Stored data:

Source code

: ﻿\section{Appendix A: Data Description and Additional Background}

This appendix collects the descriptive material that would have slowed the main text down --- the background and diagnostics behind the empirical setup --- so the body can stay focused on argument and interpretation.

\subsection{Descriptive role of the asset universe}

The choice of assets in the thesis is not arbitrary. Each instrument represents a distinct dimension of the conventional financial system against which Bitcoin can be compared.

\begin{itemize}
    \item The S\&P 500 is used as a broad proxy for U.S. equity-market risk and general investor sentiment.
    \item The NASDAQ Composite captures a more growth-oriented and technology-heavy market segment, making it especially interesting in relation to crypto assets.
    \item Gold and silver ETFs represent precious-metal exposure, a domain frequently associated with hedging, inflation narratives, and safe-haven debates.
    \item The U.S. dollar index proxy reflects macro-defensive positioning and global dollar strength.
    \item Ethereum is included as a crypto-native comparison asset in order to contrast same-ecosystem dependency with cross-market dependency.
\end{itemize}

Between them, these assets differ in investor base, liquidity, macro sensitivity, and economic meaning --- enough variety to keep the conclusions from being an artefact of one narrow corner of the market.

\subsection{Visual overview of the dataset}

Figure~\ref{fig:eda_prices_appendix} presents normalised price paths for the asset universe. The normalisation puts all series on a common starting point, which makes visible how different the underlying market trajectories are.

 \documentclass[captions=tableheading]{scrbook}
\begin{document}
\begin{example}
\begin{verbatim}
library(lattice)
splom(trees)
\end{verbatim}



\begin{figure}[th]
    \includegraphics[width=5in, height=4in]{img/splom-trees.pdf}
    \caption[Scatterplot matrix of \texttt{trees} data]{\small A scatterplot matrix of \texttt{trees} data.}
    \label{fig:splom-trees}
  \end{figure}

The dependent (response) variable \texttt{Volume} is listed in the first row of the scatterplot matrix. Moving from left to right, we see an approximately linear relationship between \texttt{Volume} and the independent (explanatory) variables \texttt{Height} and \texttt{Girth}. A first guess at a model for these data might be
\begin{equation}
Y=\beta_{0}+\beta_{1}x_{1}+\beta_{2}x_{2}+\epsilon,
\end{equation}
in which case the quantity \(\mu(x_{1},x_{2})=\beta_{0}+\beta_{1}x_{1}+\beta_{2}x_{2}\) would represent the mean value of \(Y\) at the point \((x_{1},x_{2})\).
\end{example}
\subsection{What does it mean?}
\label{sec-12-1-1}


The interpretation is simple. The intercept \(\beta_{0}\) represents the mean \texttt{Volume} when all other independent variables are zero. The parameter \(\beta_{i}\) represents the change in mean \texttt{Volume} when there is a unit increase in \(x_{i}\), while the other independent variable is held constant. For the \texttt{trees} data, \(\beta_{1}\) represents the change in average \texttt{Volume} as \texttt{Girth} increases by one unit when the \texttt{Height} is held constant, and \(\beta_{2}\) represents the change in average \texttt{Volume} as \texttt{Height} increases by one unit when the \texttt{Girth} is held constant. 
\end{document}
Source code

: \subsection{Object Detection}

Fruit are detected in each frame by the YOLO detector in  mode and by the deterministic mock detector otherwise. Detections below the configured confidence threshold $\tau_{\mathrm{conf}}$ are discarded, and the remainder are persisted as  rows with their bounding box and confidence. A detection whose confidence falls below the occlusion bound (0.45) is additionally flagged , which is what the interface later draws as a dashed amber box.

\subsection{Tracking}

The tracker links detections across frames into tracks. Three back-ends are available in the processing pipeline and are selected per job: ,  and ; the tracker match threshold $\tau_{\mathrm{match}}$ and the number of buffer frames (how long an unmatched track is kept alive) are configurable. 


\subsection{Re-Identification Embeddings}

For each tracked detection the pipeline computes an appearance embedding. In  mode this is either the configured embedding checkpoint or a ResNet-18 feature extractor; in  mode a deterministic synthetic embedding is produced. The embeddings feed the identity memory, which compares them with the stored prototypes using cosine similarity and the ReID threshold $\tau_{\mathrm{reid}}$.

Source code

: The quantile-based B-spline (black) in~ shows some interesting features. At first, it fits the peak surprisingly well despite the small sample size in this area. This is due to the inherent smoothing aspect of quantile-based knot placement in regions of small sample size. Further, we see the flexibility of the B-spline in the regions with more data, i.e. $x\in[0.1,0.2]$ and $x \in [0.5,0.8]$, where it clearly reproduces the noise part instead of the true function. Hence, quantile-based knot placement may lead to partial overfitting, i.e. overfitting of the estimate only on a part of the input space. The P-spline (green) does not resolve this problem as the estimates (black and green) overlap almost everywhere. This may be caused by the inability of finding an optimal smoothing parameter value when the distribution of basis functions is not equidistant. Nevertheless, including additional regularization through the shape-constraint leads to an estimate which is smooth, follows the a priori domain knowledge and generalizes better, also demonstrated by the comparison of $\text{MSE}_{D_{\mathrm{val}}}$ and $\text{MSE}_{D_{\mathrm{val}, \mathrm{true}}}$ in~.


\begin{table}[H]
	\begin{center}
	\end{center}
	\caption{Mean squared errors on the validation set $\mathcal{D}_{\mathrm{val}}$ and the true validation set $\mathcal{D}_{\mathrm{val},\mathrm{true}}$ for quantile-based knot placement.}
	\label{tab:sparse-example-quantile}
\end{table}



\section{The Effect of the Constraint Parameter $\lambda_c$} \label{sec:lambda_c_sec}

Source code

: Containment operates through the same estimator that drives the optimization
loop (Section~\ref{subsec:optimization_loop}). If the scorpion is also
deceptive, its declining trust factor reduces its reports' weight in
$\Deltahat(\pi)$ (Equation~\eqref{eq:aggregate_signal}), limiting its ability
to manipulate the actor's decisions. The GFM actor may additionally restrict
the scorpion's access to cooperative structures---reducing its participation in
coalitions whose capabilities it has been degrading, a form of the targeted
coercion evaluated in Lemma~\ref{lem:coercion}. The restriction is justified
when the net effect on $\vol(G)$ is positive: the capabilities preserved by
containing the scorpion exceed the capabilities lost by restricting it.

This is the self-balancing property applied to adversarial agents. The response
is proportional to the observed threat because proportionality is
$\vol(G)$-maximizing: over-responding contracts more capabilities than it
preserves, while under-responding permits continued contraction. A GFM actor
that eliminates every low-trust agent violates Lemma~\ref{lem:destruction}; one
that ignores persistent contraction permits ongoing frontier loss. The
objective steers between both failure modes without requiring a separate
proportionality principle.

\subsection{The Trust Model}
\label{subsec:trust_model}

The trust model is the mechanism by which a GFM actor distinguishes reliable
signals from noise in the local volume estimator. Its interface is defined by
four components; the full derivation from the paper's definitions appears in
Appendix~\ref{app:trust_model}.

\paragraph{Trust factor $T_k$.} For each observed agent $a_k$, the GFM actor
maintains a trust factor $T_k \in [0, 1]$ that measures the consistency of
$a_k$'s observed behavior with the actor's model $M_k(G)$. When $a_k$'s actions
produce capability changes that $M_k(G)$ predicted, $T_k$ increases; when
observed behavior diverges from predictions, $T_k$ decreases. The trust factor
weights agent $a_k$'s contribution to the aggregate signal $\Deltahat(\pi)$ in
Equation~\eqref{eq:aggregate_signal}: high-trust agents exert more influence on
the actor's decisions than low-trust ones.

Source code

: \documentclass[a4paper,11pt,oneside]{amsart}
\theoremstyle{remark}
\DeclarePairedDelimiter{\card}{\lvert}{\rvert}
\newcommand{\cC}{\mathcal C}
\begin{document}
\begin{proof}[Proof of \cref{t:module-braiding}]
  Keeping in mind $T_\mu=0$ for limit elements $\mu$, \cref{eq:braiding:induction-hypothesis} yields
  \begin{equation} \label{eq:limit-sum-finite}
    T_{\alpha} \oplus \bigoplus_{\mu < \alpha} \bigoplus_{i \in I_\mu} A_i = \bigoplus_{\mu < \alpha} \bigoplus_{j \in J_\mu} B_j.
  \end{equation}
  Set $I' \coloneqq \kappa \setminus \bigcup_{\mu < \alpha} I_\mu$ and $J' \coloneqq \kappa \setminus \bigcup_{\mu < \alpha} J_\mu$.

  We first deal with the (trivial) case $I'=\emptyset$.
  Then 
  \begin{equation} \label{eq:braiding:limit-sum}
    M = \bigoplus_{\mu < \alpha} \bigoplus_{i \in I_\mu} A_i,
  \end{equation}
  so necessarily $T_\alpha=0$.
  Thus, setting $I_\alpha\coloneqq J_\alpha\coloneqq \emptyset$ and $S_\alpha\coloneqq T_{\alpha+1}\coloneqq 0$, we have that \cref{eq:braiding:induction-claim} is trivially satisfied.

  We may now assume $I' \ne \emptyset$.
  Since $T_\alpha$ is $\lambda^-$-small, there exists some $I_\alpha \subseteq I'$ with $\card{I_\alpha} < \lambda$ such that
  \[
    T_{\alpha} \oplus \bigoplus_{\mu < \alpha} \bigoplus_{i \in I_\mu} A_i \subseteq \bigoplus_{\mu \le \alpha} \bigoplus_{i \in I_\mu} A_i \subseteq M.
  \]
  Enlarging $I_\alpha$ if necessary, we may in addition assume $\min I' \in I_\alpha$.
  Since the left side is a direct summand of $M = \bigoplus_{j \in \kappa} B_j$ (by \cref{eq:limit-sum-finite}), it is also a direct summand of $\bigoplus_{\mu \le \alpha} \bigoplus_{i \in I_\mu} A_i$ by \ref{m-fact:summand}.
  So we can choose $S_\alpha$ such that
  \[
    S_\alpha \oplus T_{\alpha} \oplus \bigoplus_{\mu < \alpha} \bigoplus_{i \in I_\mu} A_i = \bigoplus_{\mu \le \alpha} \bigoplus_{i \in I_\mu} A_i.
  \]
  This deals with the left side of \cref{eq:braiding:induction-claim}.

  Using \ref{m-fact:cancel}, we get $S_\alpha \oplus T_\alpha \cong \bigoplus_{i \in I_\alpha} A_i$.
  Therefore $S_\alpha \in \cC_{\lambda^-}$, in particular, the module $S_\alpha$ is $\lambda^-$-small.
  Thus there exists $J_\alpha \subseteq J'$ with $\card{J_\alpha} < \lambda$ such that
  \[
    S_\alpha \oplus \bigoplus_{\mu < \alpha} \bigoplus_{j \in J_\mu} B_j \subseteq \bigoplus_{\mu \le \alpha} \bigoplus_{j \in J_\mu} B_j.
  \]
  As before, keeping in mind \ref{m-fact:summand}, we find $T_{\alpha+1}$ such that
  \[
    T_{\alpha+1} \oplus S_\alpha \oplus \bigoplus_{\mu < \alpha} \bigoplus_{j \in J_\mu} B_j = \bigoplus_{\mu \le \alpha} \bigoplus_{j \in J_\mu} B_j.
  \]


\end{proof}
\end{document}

▶ _Your assignment_: An exact copy of the lines above, from the one containing "containing the scorpion" down to the one containing "maintains a trust" and including both, is the whole answer; retype it and nothing else.

▶ _Response_:
containing the scorpion exceed the capabilities lost by restricting it.

This is the self-balancing property applied to adversarial agents. The response
is proportional to the observed threat because proportionality is
$\vol(G)$-maximizing: over-responding contracts more capabilities than it
preserves, while under-responding permits continued contraction. A GFM actor
that eliminates every low-trust agent violates Lemma~\ref{lem:destruction}; one
that ignores persistent contraction permits ongoing frontier loss. The
objective steers between both failure modes without requiring a separate
proportionality principle.

\subsection{The Trust Model}
\label{subsec:trust_model}

The trust model is the mechanism by which a GFM actor distinguishes reliable
signals from noise in the local volume estimator. Its interface is defined by
four components; the full derivation from the paper's definitions appears in
Appendix~\ref{app:trust_model}.

\paragraph{Trust factor $T_k$.} For each observed agent $a_k$, the GFM actor
maintains a trust factor $T_k \in [0, 1]$ that measures the consistency of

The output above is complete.